WHAT IS BEING ASKED: Find the word "pace" below. Copy each line that has it.

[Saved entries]

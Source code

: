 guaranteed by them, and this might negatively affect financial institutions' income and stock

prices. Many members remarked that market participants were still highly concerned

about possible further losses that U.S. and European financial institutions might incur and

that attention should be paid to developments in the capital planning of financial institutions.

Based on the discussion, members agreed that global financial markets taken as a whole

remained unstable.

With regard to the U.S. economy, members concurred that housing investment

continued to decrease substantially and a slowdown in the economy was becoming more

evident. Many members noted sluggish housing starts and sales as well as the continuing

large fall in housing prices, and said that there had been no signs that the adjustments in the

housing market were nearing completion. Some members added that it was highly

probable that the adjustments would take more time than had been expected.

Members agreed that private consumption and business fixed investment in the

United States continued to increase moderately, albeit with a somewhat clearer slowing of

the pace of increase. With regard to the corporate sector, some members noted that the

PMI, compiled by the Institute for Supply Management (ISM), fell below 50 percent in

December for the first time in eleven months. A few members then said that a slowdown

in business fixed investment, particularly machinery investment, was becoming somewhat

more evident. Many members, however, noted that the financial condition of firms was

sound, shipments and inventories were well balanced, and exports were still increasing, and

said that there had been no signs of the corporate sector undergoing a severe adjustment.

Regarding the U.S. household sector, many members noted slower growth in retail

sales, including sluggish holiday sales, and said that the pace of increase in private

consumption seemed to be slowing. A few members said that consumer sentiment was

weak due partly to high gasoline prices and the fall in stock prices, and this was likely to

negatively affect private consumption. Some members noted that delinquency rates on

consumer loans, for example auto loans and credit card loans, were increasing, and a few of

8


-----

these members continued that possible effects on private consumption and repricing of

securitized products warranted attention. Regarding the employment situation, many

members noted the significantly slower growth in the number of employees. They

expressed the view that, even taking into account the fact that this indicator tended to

==

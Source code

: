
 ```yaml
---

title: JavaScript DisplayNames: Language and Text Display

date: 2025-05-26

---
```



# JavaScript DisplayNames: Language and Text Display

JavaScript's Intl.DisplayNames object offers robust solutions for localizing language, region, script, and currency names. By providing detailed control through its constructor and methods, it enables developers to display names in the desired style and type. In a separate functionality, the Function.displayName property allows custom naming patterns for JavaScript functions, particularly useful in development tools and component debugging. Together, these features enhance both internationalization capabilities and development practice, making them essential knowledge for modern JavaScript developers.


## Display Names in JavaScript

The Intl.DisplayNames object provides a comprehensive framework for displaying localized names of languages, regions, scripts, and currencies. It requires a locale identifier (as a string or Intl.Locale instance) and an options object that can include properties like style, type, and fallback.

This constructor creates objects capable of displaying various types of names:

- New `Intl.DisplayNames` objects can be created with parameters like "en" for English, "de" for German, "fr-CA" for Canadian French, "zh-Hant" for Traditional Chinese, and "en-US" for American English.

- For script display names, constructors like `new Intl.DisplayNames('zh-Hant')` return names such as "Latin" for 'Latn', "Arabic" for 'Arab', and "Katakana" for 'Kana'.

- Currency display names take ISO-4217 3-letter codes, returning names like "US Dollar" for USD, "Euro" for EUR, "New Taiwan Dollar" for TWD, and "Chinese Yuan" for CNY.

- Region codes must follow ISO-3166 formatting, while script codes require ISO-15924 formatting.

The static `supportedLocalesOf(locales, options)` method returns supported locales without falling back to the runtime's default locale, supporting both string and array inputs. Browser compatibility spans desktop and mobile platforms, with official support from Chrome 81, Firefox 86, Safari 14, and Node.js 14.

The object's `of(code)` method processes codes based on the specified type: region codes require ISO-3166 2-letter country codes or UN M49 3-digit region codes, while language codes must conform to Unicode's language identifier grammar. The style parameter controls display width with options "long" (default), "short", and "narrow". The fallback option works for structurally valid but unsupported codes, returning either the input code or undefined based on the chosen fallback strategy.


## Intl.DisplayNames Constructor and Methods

RESULT BELOW:
the pace of increase. With regard to the corporate sector, some members noted that the
sales, including sluggish holiday sales, and said that the pace of increase in private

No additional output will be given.